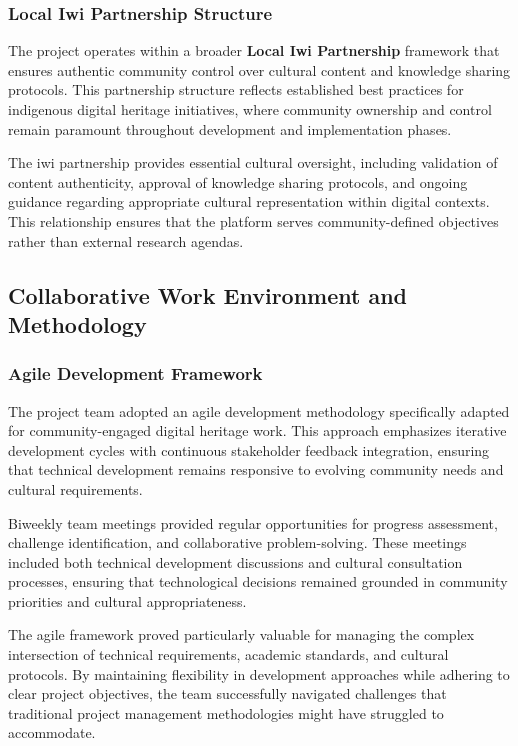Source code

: \subsubsection{Local Iwi Partnership Structure}

The project operates within a broader \textbf{Local Iwi Partnership} framework that ensures authentic community control over cultural content and knowledge sharing protocols. This partnership structure reflects established best practices for indigenous digital heritage initiatives, where community ownership and control remain paramount throughout development and implementation phases.

The iwi partnership provides essential cultural oversight, including validation of content authenticity, approval of knowledge sharing protocols, and ongoing guidance regarding appropriate cultural representation within digital contexts. This relationship ensures that the platform serves community-defined objectives rather than external research agendas.

\subsection{Collaborative Work Environment and Methodology}

\subsubsection{Agile Development Framework}

The project team adopted an agile development methodology specifically adapted for community-engaged digital heritage work. This approach emphasizes iterative development cycles with continuous stakeholder feedback integration, ensuring that technical development remains responsive to evolving community needs and cultural requirements.

Biweekly team meetings provided regular opportunities for progress assessment, challenge identification, and collaborative problem-solving. These meetings included both technical development discussions and cultural consultation processes, ensuring that technological decisions remained grounded in community priorities and cultural appropriateness.

The agile framework proved particularly valuable for managing the complex intersection of technical requirements, academic standards, and cultural protocols. By maintaining flexibility in development approaches while adhering to clear project objectives, the team successfully navigated challenges that traditional project management methodologies might have struggled to accommodate.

→ Assigned task: Leave the images aside and return the records above exactly as written.

→ Finished task:
Source code

: \subsubsection{Local Iwi Partnership Structure}

The project operates within a broader \textbf{Local Iwi Partnership} framework that ensures authentic community control over cultural content and knowledge sharing protocols. This partnership structure reflects established best practices for indigenous digital heritage initiatives, where community ownership and control remain paramount throughout development and implementation phases.

The iwi partnership provides essential cultural oversight, including validation of content authenticity, approval of knowledge sharing protocols, and ongoing guidance regarding appropriate cultural representation within digital contexts. This relationship ensures that the platform serves community-defined objectives rather than external research agendas.

\subsection{Collaborative Work Environment and Methodology}

\subsubsection{Agile Development Framework}

The project team adopted an agile development methodology specifically adapted for community-engaged digital heritage work. This approach emphasizes iterative development cycles with continuous stakeholder feedback integration, ensuring that technical development remains responsive to evolving community needs and cultural requirements.

Biweekly team meetings provided regular opportunities for progress assessment, challenge identification, and collaborative problem-solving. These meetings included both technical development discussions and cultural consultation processes, ensuring that technological decisions remained grounded in community priorities and cultural appropriateness.

The agile framework proved particularly valuable for managing the complex intersection of technical requirements, academic standards, and cultural protocols. By maintaining flexibility in development approaches while adhering to clear project objectives, the team successfully navigated challenges that traditional project management methodologies might have struggled to accommodate.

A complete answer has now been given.